- [EXERCISE INPUTS]
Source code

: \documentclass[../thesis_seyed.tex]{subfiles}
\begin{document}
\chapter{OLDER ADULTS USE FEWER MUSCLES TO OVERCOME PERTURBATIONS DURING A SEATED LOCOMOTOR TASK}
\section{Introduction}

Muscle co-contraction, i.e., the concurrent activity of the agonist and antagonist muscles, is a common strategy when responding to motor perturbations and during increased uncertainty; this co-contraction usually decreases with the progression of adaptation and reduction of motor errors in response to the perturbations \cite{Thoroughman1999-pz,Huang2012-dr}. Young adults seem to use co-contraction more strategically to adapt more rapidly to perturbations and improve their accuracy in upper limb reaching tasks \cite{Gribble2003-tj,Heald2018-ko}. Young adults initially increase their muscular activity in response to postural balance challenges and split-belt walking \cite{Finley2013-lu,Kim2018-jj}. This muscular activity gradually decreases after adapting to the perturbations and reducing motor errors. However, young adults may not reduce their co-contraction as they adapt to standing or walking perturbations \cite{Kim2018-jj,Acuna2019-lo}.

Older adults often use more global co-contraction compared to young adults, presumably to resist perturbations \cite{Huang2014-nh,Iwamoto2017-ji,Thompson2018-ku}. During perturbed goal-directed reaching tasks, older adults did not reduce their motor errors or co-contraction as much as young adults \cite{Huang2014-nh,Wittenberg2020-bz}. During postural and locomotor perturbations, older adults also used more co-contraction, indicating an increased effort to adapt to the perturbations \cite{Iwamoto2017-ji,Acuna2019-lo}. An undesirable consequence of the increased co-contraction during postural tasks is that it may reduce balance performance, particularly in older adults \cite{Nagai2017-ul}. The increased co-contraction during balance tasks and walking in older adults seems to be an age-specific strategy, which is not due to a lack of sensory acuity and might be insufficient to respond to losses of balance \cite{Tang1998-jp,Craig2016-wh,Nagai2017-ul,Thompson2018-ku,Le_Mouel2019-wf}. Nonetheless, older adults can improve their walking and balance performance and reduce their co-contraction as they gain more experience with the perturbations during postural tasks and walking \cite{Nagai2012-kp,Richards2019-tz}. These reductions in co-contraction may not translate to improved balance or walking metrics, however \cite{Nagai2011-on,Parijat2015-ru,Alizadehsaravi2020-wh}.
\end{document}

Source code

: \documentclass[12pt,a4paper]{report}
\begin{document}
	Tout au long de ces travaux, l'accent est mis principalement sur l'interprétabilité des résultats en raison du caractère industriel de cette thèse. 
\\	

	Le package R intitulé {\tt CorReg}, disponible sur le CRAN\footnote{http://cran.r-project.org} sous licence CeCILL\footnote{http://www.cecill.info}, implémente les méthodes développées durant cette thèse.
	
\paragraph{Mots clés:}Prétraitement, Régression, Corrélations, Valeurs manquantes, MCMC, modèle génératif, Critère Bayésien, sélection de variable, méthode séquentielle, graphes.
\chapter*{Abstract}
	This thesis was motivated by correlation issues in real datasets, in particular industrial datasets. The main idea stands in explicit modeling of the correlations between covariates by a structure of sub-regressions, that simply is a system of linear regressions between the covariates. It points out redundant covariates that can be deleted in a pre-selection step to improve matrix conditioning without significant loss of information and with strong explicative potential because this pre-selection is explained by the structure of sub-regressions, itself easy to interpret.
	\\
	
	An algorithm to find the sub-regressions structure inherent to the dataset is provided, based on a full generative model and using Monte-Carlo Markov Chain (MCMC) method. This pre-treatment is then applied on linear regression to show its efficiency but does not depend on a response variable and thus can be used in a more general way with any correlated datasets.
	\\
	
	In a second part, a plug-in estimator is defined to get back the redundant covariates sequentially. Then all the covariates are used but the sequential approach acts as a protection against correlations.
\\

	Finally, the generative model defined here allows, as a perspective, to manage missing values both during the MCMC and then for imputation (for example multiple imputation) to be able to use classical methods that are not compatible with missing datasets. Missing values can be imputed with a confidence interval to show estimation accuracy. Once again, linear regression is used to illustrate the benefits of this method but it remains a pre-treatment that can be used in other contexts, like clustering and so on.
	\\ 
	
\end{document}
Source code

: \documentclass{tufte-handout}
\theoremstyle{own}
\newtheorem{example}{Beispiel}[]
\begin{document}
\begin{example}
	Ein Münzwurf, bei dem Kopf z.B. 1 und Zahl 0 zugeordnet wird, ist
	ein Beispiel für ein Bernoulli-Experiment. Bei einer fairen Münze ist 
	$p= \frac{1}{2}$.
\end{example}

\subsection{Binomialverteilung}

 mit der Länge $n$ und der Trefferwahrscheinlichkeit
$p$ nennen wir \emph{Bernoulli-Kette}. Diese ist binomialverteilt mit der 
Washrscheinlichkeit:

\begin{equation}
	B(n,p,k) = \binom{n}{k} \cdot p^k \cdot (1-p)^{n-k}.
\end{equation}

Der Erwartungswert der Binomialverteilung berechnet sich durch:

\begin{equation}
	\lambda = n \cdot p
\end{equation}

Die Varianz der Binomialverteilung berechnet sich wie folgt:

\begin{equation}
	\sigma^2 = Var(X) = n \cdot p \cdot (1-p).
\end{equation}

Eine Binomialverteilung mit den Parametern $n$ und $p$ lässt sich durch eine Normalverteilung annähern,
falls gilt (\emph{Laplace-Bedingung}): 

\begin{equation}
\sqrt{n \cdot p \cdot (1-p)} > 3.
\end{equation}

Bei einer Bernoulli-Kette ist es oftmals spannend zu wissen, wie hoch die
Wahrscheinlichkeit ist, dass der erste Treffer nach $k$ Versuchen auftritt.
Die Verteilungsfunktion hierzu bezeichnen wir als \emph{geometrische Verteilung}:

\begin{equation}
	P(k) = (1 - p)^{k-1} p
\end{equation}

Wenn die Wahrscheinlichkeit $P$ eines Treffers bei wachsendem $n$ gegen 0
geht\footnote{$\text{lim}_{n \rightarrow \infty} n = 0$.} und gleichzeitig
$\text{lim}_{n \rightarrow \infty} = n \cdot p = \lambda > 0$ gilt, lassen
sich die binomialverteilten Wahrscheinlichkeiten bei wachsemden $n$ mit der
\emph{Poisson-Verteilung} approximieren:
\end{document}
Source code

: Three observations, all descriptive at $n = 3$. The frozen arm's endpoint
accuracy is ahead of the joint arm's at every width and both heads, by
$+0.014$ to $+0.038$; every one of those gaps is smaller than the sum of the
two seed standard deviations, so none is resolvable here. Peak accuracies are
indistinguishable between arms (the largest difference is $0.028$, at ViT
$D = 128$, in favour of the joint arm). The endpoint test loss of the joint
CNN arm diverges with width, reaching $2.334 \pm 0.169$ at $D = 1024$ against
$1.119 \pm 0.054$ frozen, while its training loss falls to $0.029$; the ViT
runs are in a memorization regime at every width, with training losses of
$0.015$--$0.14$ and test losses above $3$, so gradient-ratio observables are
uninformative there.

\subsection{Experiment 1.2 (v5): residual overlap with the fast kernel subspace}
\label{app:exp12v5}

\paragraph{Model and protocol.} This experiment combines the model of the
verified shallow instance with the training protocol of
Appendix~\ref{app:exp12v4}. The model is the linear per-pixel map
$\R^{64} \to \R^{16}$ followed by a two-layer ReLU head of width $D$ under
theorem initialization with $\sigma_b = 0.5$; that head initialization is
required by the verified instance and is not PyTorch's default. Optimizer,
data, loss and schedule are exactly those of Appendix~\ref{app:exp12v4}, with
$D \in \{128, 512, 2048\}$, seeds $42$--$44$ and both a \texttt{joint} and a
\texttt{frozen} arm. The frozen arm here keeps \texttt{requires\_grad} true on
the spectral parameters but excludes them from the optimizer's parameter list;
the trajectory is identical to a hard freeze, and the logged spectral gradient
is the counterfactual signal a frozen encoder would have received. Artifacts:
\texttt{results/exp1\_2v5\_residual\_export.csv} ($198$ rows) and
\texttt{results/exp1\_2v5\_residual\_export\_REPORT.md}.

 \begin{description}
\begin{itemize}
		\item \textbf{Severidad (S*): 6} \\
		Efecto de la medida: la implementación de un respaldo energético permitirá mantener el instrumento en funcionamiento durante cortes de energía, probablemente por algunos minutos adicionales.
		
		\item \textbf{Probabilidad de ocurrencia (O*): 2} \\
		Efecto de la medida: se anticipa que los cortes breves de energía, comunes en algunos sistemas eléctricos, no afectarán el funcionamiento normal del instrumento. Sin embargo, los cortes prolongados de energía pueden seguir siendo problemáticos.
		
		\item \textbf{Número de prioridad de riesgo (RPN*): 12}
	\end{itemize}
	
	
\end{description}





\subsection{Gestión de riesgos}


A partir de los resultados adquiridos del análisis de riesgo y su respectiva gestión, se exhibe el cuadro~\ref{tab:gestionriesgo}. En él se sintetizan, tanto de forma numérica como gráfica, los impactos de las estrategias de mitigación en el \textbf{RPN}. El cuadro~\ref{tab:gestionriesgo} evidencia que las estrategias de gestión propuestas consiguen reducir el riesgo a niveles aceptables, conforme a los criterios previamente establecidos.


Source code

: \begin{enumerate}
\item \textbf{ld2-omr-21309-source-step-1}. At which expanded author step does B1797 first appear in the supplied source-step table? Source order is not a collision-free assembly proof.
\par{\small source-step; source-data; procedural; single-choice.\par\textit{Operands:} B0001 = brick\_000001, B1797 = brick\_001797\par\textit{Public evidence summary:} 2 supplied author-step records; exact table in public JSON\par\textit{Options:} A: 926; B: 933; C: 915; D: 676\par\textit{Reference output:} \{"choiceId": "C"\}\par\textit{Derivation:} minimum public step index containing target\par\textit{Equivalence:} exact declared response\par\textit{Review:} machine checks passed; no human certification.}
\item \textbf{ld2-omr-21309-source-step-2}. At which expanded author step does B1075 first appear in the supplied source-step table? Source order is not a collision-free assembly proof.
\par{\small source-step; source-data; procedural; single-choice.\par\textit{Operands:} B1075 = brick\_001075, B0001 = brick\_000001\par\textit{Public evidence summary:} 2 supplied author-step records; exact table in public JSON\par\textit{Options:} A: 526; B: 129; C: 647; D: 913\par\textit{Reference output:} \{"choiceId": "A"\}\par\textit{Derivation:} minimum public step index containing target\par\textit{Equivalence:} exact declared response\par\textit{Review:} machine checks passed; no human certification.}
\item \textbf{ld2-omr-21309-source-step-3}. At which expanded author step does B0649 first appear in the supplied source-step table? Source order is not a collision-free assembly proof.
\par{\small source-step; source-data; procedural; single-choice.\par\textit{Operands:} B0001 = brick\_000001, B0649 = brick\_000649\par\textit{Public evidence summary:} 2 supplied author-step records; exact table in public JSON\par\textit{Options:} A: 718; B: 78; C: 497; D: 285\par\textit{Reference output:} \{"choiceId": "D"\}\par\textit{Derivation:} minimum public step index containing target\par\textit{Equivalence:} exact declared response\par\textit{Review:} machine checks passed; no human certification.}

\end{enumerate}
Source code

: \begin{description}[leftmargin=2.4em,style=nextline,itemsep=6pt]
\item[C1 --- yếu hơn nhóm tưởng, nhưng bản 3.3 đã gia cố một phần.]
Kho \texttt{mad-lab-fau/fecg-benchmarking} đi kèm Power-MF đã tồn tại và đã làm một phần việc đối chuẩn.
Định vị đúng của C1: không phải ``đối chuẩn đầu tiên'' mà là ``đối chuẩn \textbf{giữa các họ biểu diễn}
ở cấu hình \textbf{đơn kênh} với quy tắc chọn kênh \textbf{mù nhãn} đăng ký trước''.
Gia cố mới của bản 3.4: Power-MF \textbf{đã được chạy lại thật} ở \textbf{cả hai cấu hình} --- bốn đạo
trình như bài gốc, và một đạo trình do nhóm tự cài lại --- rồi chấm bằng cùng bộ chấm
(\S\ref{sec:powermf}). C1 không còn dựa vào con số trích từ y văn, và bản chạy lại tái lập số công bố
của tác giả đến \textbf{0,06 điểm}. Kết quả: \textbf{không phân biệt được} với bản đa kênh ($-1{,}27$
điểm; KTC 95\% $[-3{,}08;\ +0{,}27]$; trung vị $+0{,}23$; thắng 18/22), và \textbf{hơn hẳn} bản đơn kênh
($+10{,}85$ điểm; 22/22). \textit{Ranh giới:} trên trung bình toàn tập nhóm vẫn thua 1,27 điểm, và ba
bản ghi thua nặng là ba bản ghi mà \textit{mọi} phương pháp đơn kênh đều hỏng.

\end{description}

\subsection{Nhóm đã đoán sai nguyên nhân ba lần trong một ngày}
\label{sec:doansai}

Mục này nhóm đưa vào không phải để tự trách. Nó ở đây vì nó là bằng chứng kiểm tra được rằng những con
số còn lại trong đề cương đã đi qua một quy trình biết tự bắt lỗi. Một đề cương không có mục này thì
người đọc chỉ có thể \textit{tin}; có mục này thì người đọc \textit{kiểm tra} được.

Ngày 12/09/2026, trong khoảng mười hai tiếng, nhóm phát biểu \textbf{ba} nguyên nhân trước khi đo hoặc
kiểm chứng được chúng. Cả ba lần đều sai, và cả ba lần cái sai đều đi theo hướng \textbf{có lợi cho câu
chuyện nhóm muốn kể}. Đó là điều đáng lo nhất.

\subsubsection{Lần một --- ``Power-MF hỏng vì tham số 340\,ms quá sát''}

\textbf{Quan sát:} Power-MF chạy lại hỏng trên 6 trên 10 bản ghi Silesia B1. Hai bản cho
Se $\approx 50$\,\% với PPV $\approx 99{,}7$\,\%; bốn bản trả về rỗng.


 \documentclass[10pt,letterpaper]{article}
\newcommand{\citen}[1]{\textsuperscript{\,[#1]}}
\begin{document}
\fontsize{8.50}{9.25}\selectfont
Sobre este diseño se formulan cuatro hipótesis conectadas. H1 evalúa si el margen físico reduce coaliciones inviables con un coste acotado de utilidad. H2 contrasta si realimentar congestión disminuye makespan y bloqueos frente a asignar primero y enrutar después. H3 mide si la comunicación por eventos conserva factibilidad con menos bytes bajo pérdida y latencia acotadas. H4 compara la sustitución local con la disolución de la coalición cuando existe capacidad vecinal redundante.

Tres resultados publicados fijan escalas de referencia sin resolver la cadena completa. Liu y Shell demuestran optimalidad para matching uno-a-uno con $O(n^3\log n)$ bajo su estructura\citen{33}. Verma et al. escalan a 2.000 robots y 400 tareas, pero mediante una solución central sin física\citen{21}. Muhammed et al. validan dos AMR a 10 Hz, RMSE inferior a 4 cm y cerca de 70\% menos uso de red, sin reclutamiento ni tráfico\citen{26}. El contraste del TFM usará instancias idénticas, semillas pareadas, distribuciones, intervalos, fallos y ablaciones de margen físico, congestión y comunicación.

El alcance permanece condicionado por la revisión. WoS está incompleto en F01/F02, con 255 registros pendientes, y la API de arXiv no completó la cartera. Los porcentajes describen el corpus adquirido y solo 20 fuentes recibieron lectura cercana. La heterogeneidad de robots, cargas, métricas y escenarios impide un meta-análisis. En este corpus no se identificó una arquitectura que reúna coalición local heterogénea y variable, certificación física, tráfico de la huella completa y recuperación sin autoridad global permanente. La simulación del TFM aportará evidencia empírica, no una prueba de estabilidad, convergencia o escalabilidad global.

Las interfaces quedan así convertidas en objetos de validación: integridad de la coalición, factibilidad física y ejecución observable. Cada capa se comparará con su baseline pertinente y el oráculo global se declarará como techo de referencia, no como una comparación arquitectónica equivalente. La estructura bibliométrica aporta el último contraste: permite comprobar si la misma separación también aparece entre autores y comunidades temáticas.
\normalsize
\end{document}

- [WHAT THIS TASK INVOLVES]
Out of the data above, set down the lines from the one with "kiểm chứng được" to the one with "Hai bản cho", both included, exactly as written and with no additions.

- [SOLVED EXERCISE]
kiểm chứng được chúng. Cả ba lần đều sai, và cả ba lần cái sai đều đi theo hướng \textbf{có lợi cho câu
chuyện nhóm muốn kể}. Đó là điều đáng lo nhất.

\subsubsection{Lần một --- ``Power-MF hỏng vì tham số 340\,ms quá sát''}

\textbf{Quan sát:} Power-MF chạy lại hỏng trên 6 trên 10 bản ghi Silesia B1. Hai bản cho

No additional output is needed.